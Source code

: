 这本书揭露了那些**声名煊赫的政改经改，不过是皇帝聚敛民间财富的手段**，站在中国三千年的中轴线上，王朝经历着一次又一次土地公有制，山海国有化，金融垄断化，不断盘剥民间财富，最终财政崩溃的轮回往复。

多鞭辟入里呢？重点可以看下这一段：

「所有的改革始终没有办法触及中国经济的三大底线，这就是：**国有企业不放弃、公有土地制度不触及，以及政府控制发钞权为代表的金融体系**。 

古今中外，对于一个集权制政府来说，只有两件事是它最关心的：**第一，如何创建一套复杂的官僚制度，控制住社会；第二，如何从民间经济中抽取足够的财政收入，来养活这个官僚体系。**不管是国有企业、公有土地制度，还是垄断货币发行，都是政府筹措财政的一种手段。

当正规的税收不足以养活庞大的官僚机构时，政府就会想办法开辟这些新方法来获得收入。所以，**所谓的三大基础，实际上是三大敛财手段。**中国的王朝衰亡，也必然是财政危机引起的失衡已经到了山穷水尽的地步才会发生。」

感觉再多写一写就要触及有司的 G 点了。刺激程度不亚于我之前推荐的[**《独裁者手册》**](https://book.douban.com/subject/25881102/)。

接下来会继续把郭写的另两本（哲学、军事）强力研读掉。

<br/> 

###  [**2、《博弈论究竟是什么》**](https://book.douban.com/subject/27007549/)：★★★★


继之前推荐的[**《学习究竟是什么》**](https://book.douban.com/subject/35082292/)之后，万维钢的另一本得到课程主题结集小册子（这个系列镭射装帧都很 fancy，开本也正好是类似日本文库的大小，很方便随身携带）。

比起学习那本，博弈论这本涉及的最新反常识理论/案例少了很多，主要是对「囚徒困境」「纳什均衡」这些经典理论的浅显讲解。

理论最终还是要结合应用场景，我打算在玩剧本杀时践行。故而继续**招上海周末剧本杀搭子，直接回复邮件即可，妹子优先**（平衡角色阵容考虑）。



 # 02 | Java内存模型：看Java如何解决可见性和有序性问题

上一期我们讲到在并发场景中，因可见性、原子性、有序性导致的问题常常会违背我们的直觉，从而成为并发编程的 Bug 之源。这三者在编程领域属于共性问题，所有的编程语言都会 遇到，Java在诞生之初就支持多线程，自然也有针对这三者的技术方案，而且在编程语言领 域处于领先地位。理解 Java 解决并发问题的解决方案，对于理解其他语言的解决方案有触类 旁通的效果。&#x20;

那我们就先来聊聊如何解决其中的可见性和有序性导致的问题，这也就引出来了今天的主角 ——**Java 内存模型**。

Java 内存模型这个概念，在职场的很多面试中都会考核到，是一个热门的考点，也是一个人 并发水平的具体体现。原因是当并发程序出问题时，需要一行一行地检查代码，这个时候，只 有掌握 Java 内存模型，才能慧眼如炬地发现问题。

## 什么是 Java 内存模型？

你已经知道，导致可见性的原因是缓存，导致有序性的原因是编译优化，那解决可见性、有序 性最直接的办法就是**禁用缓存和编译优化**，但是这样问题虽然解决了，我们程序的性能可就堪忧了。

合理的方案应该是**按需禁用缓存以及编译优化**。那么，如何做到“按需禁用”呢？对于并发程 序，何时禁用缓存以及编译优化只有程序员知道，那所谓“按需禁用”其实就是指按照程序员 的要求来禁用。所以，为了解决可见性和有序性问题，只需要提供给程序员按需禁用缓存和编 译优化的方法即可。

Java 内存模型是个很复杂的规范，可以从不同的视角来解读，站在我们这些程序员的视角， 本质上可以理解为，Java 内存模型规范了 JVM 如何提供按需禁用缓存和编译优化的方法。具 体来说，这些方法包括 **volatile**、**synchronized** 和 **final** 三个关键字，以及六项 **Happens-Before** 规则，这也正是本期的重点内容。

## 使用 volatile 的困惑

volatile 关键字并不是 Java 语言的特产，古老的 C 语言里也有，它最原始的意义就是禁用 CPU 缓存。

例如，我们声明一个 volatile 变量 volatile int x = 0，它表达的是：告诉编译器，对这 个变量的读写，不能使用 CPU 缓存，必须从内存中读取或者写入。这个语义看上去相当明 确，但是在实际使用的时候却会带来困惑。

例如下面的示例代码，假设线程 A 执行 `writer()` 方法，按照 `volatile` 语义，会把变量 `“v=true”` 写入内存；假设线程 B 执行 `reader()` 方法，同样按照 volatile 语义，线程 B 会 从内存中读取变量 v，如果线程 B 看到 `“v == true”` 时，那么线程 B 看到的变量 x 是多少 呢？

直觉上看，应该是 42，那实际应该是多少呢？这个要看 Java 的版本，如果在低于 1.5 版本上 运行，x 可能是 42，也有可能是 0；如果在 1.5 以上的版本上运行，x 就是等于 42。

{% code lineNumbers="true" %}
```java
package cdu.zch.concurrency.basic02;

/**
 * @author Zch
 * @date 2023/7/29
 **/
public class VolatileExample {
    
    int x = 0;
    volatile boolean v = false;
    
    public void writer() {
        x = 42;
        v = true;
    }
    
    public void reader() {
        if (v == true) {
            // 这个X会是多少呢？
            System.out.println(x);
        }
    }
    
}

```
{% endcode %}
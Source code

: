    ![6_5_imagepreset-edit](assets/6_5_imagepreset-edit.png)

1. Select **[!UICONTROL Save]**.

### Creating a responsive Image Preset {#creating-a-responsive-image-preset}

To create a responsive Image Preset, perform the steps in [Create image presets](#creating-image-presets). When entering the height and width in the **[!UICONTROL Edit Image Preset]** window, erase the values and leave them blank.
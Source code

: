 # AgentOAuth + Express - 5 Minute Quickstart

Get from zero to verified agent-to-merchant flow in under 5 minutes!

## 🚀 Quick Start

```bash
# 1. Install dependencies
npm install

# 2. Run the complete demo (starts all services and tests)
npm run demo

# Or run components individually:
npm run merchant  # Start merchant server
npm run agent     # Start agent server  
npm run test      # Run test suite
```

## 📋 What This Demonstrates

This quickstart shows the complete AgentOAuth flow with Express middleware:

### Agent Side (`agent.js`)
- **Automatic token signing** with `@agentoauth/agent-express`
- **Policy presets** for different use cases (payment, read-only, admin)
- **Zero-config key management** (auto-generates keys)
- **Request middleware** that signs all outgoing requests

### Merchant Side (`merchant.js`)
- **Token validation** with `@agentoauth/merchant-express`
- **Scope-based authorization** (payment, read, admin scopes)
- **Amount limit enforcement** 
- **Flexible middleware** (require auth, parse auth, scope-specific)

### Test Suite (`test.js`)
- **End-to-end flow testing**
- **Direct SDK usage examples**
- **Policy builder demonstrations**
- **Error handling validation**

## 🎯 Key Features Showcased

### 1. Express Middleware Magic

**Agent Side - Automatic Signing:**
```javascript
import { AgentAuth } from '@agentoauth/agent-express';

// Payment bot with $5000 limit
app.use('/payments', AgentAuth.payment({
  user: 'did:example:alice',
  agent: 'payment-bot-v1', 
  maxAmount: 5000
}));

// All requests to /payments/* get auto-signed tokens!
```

# # # # # # #

- [PROBLEM STATEMENT]:
Check each line above for the word "public" and copy the ones that have it.

- [SOLUTION BELOW]:
public class VolatileExample {
    public void writer() {
    public void reader() {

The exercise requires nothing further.